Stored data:

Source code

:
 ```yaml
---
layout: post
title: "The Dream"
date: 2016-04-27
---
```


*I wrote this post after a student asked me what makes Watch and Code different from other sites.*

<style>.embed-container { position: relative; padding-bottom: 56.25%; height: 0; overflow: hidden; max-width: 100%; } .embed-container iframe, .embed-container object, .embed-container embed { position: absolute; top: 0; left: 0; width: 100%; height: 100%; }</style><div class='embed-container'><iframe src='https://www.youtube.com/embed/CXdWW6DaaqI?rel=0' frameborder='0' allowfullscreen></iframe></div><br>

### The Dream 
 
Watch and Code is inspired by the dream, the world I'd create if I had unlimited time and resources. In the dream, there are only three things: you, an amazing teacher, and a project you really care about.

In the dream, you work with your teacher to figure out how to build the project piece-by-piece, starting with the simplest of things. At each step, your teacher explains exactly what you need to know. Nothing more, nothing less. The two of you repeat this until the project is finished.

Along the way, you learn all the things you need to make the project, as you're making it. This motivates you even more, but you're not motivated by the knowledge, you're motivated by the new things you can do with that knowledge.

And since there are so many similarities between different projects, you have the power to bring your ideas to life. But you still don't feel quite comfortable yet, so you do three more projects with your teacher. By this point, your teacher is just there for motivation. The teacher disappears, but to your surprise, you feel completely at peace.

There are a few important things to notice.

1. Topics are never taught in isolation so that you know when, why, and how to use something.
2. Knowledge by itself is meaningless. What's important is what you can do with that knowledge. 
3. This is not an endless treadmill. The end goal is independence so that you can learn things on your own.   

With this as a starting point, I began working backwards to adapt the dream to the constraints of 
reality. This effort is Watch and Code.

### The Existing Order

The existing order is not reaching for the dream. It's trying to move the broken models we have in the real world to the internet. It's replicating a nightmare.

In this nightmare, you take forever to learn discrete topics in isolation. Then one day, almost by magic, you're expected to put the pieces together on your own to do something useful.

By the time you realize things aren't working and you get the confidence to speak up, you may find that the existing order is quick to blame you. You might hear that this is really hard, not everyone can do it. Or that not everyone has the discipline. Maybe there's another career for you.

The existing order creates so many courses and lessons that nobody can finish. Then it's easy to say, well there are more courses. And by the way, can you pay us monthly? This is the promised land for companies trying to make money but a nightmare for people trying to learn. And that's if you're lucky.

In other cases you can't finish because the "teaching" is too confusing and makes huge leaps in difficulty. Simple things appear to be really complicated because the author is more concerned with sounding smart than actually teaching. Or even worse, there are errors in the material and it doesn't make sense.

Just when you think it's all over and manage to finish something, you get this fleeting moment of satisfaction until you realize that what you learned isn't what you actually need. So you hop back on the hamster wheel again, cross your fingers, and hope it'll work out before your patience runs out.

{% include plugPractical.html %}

EXERCISE BRIEF: Retype the first line of the entries and every line after it, please, through the line that contains "Along the way, you". Add nothing.

YOUR SOLUTION:
Source code

:
 ```yaml
---
layout: post
title: "The Dream"
date: 2016-04-27
---
```


*I wrote this post after a student asked me what makes Watch and Code different from other sites.*

<style>.embed-container { position: relative; padding-bottom: 56.25%; height: 0; overflow: hidden; max-width: 100%; } .embed-container iframe, .embed-container object, .embed-container embed { position: absolute; top: 0; left: 0; width: 100%; height: 100%; }</style><div class='embed-container'><iframe src='https://www.youtube.com/embed/CXdWW6DaaqI?rel=0' frameborder='0' allowfullscreen></iframe></div><br>

### The Dream 
 
Watch and Code is inspired by the dream, the world I'd create if I had unlimited time and resources. In the dream, there are only three things: you, an amazing teacher, and a project you really care about.

In the dream, you work with your teacher to figure out how to build the project piece-by-piece, starting with the simplest of things. At each step, your teacher explains exactly what you need to know. Nothing more, nothing less. The two of you repeat this until the project is finished.

Along the way, you learn all the things you need to make the project, as you're making it. This motivates you even more, but you're not motivated by the knowledge, you're motivated by the new things you can do with that knowledge.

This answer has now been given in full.